Alyce froze. His mouth was distorted in the lying smile, but the words between his lips were straight and true. “I found a place. You could too—”
“No.” He surged to his feet. The force of his djinni heaved in answer, but it didn’t break free as Sid lifted the gun. “I won’t be part of the misguided, hopeless few again. Unlike most of my ancestors, I’ve lived long enough not to repeat my mistakes.”
Sidney’s gun never wavered. “You’re not part of the gathering djinn?”
Thorne slowly sank to the chair again, not in defeat, but with infinite weariness, one elbow hooked over the back. With a flick of his fingers, he indicated the casino beyond. “Forget the ahaˉzum; I have all this. What more could a tribeless Indian want?”
Alyce stood against his glowering regard. “If you don’t want more, give me back my teshuva’s talisman.”
Though he didn’t move, Thorne’s sprawling stance became more of a lie. “I needed nothing of yours, ever.”
“Then give it back.”
He sat straighter and rephrased, emphasizing the words. “I never stole from you.”
Alyce considered his tone. He sounded bore
d, which worried her. Was he telling the truth this time?
Without the restraint the teshuva should have given her at possession, she would never have the confidence of the other talya women. She’d live out her immortal life with constant fear of drifting back to rogue. She tamped down the rapid thud of her heart, but it thumped back like a body that wouldn’t stay buried. “The teshuva’s memento was all I had.”
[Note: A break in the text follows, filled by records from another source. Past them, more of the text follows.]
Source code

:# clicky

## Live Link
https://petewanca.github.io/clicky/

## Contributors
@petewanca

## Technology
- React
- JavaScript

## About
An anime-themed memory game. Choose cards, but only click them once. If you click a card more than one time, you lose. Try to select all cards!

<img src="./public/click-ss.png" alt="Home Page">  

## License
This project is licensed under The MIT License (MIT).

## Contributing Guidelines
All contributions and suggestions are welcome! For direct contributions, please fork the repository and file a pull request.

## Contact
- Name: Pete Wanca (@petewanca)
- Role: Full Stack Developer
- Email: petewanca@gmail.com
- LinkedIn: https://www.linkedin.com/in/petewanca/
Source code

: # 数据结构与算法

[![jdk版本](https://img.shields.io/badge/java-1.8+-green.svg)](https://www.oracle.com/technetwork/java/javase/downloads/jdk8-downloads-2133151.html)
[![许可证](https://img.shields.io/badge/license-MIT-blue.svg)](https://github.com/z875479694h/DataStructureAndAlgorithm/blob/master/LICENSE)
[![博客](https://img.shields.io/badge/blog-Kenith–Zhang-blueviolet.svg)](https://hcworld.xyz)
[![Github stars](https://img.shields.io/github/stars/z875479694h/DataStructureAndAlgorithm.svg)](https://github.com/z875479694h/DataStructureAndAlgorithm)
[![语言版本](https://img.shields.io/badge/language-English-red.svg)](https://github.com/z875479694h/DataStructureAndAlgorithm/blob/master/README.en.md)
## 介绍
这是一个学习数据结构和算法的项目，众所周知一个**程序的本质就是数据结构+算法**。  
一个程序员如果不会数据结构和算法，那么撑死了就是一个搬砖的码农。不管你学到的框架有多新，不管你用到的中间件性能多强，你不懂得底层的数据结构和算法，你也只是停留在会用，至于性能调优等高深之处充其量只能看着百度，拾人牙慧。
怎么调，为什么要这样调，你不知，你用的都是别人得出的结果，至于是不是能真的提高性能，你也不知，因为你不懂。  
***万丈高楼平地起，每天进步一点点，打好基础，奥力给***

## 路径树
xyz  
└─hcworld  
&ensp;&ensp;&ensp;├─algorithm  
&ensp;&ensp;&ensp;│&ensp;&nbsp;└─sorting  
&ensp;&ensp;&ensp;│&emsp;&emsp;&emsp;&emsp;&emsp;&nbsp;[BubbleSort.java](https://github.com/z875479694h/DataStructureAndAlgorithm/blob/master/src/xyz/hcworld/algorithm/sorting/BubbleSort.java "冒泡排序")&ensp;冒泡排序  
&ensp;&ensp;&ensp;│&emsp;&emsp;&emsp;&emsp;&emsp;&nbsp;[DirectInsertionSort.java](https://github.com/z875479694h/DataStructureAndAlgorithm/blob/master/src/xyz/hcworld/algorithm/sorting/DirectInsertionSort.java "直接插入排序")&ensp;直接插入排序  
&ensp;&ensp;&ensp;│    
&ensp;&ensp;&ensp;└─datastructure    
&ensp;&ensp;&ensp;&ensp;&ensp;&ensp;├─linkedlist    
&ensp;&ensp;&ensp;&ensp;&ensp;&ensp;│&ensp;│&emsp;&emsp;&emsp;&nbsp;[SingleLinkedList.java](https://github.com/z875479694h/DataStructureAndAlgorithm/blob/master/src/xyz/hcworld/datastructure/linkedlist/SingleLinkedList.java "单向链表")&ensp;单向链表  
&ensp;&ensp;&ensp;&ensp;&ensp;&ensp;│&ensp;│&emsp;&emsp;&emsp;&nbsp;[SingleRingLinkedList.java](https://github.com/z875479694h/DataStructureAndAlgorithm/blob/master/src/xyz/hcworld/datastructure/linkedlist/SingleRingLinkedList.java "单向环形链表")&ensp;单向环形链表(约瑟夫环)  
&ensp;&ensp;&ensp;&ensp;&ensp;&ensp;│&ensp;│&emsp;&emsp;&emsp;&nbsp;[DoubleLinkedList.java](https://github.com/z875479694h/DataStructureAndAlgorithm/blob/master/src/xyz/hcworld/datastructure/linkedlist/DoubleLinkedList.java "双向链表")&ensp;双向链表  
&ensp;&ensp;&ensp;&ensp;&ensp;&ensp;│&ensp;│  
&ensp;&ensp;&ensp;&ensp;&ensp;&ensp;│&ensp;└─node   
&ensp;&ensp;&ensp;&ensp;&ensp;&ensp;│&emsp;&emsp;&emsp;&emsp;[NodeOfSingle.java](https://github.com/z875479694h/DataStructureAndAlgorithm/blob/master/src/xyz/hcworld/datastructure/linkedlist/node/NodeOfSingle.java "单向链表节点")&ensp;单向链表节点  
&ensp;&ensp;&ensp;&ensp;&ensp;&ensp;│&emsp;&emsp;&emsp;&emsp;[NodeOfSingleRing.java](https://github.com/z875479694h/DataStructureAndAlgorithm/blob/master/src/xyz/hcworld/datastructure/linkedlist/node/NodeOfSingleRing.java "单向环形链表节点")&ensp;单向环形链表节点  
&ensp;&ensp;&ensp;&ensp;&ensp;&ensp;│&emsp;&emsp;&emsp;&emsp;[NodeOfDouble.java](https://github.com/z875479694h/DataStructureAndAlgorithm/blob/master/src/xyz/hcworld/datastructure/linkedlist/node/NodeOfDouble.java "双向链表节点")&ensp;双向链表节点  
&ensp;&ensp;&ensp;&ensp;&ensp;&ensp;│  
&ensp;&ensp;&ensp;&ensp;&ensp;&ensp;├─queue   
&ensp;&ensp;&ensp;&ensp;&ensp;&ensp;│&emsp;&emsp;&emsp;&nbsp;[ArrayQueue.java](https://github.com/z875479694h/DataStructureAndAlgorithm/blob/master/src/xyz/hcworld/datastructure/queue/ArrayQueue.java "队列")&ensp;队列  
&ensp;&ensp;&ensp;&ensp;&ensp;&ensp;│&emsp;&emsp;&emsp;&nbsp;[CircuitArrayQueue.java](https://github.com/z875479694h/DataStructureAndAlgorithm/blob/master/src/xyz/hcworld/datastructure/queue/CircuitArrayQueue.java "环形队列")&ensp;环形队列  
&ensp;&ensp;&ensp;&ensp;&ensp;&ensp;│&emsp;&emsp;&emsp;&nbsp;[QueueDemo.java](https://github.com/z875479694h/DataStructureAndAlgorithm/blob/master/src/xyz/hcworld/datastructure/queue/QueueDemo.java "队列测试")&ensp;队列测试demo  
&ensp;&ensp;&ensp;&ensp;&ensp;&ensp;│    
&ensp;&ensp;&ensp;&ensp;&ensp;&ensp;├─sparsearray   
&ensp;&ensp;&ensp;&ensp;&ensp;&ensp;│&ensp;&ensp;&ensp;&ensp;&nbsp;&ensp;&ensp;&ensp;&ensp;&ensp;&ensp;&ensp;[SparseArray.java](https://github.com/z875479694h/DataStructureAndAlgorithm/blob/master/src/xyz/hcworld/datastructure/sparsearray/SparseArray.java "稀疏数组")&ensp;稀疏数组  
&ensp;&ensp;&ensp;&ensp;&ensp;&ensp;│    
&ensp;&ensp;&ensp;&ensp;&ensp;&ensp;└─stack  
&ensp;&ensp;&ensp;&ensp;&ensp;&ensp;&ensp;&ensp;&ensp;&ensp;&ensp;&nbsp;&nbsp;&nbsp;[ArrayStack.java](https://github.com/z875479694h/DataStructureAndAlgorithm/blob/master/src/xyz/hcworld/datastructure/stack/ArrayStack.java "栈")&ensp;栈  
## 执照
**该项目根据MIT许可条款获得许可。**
Thorne shook his head. “You had only the rags on your back when they dumped you out of the asylum.” He leaned forward again, his arm still hooked over the back of his chair as if he tried to hold himself back but couldn’t. The yellow rings of his eyes expanded. “I saw you that first night, stinking of the hospital and stumbling from the benzos; do you remember? You attacked me.”
She pursed her lips. “The teshuva must have been starving.”
“I hit you hard enough to knock you out of your shoes—no loss—but you kept coming. You were fearless.” His fingers splayed across his desk. “To the djinni, you shone like …” Abruptly, he pushed himself back. “Just as well I never found my inner light if it’s so damn crippling. But that was the angel relic in you. It’s gone now. It was never meant for either of us, and here you are, on the path laid out for you from the beginning.”
The realization froze her. What other path had he yearned for? Whatever it had been, he was right; it was closed to them now.
If she hadn’t been so still, she wouldn’t have heard Sidney’s infinitesimal sound of agreement. He refused to meet her gaze.
“But there is a new path,” he said. “The doorway leading into the demon realm. Why were you there, Thorne?”
Thorne gave him a lazy smile. “You want answers? So do I. Let’s bet on the flip of a coin.”
“I’m not a gambling man,” Sidney said.
Thorne scoffed. “Alyce would bet me.”
“I’d fight you again.”
“Alyce.” The warning in Sidney’s voice trembled through her.
She lifted her chin. “What do you want to know, Thorne?”
“The verge was Corvus’s doing. Why?”
Sidney stared at the djinn-man a long moment, then shrugged. “Corvus’s djinni wanted to unleash hell on Earth. Corvus wanted to be free. They both got what they wanted.”